A collaborative comparison of objective structured clinical examination (OSCE) standard setting methods at Australian medical schools
Version 2 2024-06-03, 13:46Version 2 2024-06-03, 13:46
Version 1 2017-10-19, 14:44Version 1 2017-10-19, 14:44
journal contribution
posted on 2024-06-03, 13:46authored byBunmi Sherifat Malau-Aduli, Peta-Ann Teague, Karen D'SouzaKaren D'Souza, Clare Heal, Richard Turner, David L Garne, Cees van der Vleuten
BACKGROUND: A key issue underpinning the usefulness of the OSCE assessment to medical education is standard setting, but the majority of standard-setting methods remain challenging for performance assessment because they produce varying passing marks. Several studies have compared standard-setting methods; however, most of these studies are limited by their experimental scope, or use data on examinee performance at a single OSCE station or from a single medical school. This collaborative study between 10 Australian medical schools investigated the effect of standard-setting methods on OSCE cut scores and failure rates.

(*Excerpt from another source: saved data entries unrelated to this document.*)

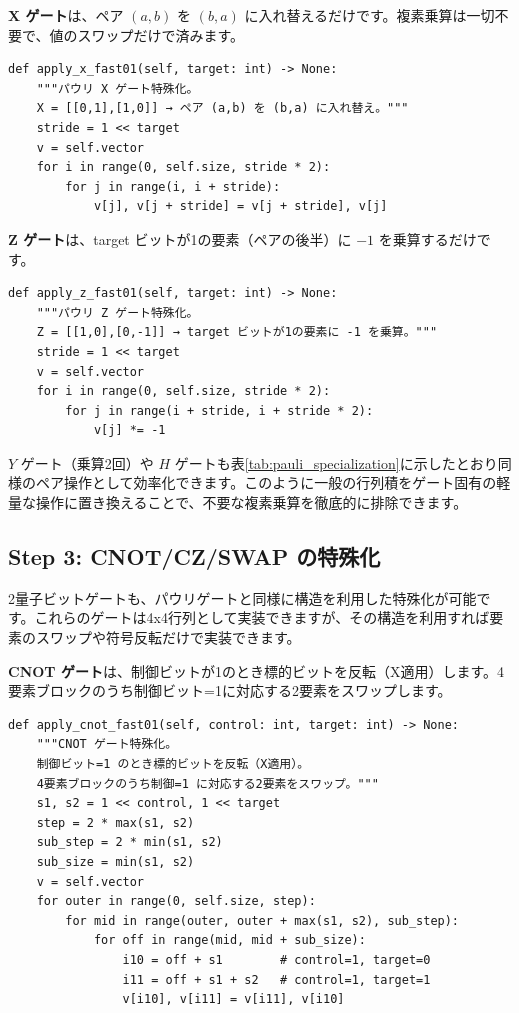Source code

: \textbf{X ゲート}は、ペア $(a, b)$ を $(b, a)$ に入れ替えるだけです。複素乗算は一切不要で、値のスワップだけで済みます。

\begin{lstlisting}[caption=apply\_x：パウリXゲート特殊化（qubit.py）, label=src:apply_x]
def apply_x_fast01(self, target: int) -> None:
    """パウリ X ゲート特殊化。
    X = [[0,1],[1,0]] → ペア (a,b) を (b,a) に入れ替え。"""
    stride = 1 << target
    v = self.vector
    for i in range(0, self.size, stride * 2):
        for j in range(i, i + stride):
            v[j], v[j + stride] = v[j + stride], v[j]
\end{lstlisting}

\textbf{Z ゲート}は、target ビットが1の要素（ペアの後半）に $-1$ を乗算するだけです。

\begin{lstlisting}[caption=apply\_z：パウリZゲート特殊化（qubit.py）, label=src:apply_z]
def apply_z_fast01(self, target: int) -> None:
    """パウリ Z ゲート特殊化。
    Z = [[1,0],[0,-1]] → target ビットが1の要素に -1 を乗算。"""
    stride = 1 << target
    v = self.vector
    for i in range(0, self.size, stride * 2):
        for j in range(i + stride, i + stride * 2):
            v[j] *= -1
\end{lstlisting}

$Y$ ゲート（乗算2回）や $H$ ゲートも表\ref{tab:pauli_specialization}に示したとおり同様のペア操作として効率化できます。このように一般の行列積をゲート固有の軽量な操作に置き換えることで、不要な複素乗算を徹底的に排除できます。

\subsection{Step 3: CNOT/CZ/SWAP の特殊化}

2量子ビットゲートも、パウリゲートと同様に構造を利用した特殊化が可能です。これらのゲートは4x4行列として実装できますが、その構造を利用すれば要素のスワップや符号反転だけで実装できます。

\textbf{CNOT ゲート}は、制御ビットが1のとき標的ビットを反転（X適用）します。4要素ブロックのうち制御ビット=1に対応する2要素をスワップします。

\begin{lstlisting}[caption=apply\_cnot：CNOTゲート特殊化（qubit.py）, label=src:apply_cnot]
def apply_cnot_fast01(self, control: int, target: int) -> None:
    """CNOT ゲート特殊化。
    制御ビット=1 のとき標的ビットを反転（X適用）。
    4要素ブロックのうち制御=1 に対応する2要素をスワップ。"""
    s1, s2 = 1 << control, 1 << target
    step = 2 * max(s1, s2)
    sub_step = 2 * min(s1, s2)
    sub_size = min(s1, s2)
    v = self.vector
    for outer in range(0, self.size, step):
        for mid in range(outer, outer + max(s1, s2), sub_step):
            for off in range(mid, mid + sub_size):
                i10 = off + s1        # control=1, target=0
                i11 = off + s1 + s2   # control=1, target=1
                v[i10], v[i11] = v[i11], v[i10]
\end{lstlisting}

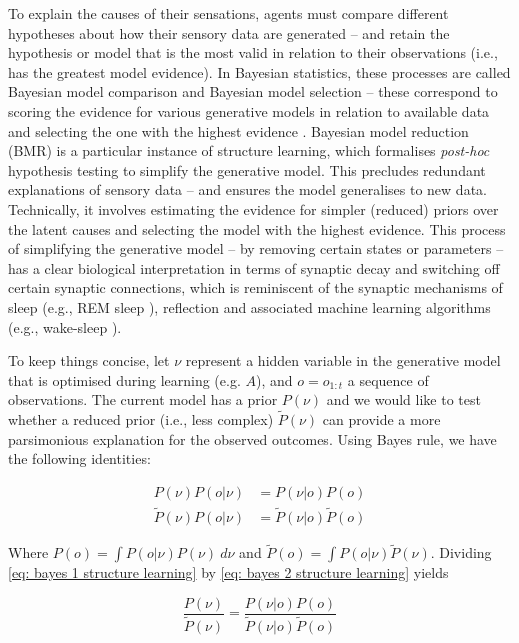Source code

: \documentclass{article}
\begin{document}
To explain the causes of their sensations, agents must compare different hypotheses about how their sensory data are generated – and retain the hypothesis or model that is the most valid in relation to their observations (i.e., has the greatest model evidence). In Bayesian statistics, these processes are called Bayesian model comparison and Bayesian model selection -- these correspond to scoring the evidence for various generative models in relation to available data and selecting the one with the highest evidence \cite{claeskensModelSelectionModel2006,stephanBayesianModelSelection2009}.
Bayesian model reduction (BMR) is a particular instance of structure learning, which formalises \textit{post-hoc} hypothesis testing to simplify the generative model. This precludes redundant explanations of sensory data – and ensures the model generalises to new data. Technically, it involves estimating the evidence for simpler (reduced) priors over the latent causes and selecting the model with the highest evidence. This process of simplifying the generative model -- by removing certain states or parameters -- has a clear biological interpretation in terms of synaptic decay and switching off certain synaptic connections, which is reminiscent of the synaptic mechanisms of sleep (e.g., REM sleep \cite{hobsonWakingDreamingConsciousness2012,hobsonVirtualRealityConsciousness2014}), reflection and associated machine learning algorithms (e.g., wake-sleep \cite{hintonWakesleepAlgorithmUnsupervised1995}).

To keep things concise, let $\nu$ represent a hidden variable in the generative model that is optimised during learning (e.g. $A$), and $o=o_{1:t}$ a sequence of observations. The current model has a prior $P(\nu)$ and we would like to test whether a reduced prior (i.e., less complex) $\tilde P(\nu)$ can provide a more parsimonious explanation for the observed outcomes. Using Bayes rule, we have the following identities:

\begin{align}
P(\nu)P(o|\nu)&= P(\nu |o)P(o) \label{eq: bayes 1 structure learning}\\ 
\tilde P(\nu)P(o|\nu)&= \tilde P(\nu |o)\tilde P(o) \label{eq: bayes 2 structure learning}
\end{align}

Where $P(o)=\int P(o|\nu)P(\nu) \: d\nu$ and $\tilde P(o)=\int P(o|\nu) \tilde P(\nu)$. Dividing \eqref{eq: bayes 1 structure learning} by \eqref{eq: bayes 2 structure learning} yields
	 
	 \begin{equation}
\label{eq: bayes divided}
	     \frac{P(\nu)}{\tilde P(\nu)} = \frac{P(\nu|o)P(o)}{\tilde P(\nu|o)\tilde P(o)} 
	 \end{equation}
  	
\end{document}
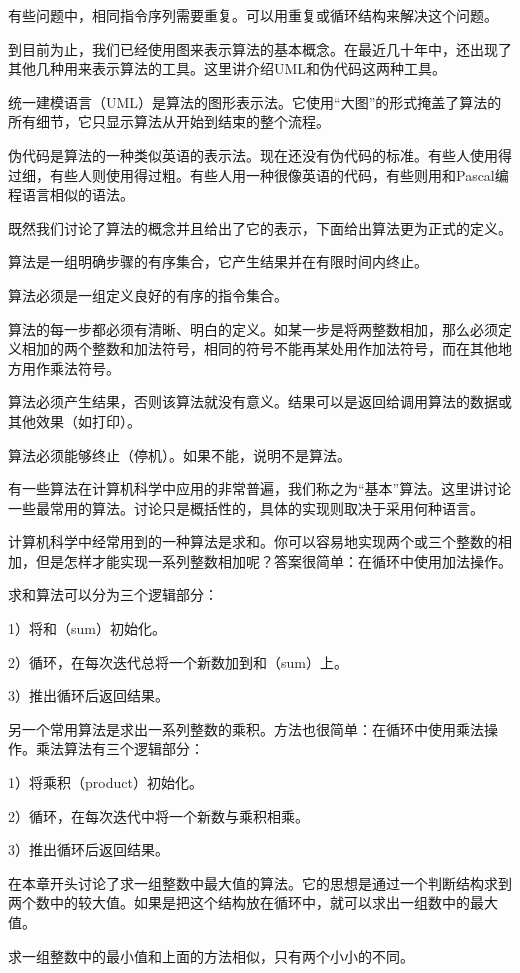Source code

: 有些问题中，相同指令序列需要重复。可以用重复或循环结构来解决这个问题。

到目前为止，我们已经使用图来表示算法的基本概念。在最近几十年中，还出现了其他几种用来表示算法的工具。这里讲介绍UML和伪代码这两种工具。

统一建模语言（UML）是算法的图形表示法。它使用“大图”的形式掩盖了算法的所有细节，它只显示算法从开始到结束的整个流程。

伪代码是算法的一种类似英语的表示法。现在还没有伪代码的标准。有些人使用得过细，有些人则使用得过粗。有些人用一种很像英语的代码，有些则用和Pascal编程语言相似的语法。

既然我们讨论了算法的概念并且给出了它的表示，下面给出算法更为正式的定义。

算法是一组明确步骤的有序集合，它产生结果并在有限时间内终止。

算法必须是一组定义良好的有序的指令集合。

算法的每一步都必须有清晰、明白的定义。如某一步是将两整数相加，那么必须定义相加的两个整数和加法符号，相同的符号不能再某处用作加法符号，而在其他地方用作乘法符号。

算法必须产生结果，否则该算法就没有意义。结果可以是返回给调用算法的数据或其他效果（如打印）。

算法必须能够终止（停机）。如果不能，说明不是算法。

有一些算法在计算机科学中应用的非常普遍，我们称之为“基本”算法。这里讲讨论一些最常用的算法。讨论只是概括性的，具体的实现则取决于采用何种语言。

计算机科学中经常用到的一种算法是求和。你可以容易地实现两个或三个整数的相加，但是怎样才能实现一系列整数相加呢？答案很简单：在循环中使用加法操作。

求和算法可以分为三个逻辑部分：

1）将和（sum）初始化。

2）循环，在每次迭代总将一个新数加到和（sum）上。

3）推出循环后返回结果。

另一个常用算法是求出一系列整数的乘积。方法也很简单：在循环中使用乘法操作。乘法算法有三个逻辑部分：

1）将乘积（product）初始化。

2）循环，在每次迭代中将一个新数与乘积相乘。

3）推出循环后返回结果。

在本章开头讨论了求一组整数中最大值的算法。它的思想是通过一个判断结构求到两个数中的较大值。如果是把这个结构放在循环中，就可以求出一组数中的最大值。

求一组整数中的最小值和上面的方法相似，只有两个小小的不同。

METHODS: This research used 5256 examinee scores from seven shared OSCE stations to calculate cut scores and failure rates using two different compromise standard-setting methods, namely the Borderline Regression and Cohen's methods.
RESULTS: The results of this study indicate that Cohen's method yields similar outcomes to the Borderline Regression method, particularly for large examinee cohort sizes. However, with lower examinee numbers on a station, the Borderline Regression method resulted in higher cut scores and larger difference margins in the failure rates.
CONCLUSION: Cohen's method yields similar outcomes as the Borderline Regression method and its application for benchmarking purposes and in resource-limited settings is justifiable, particularly with large examinee numbers.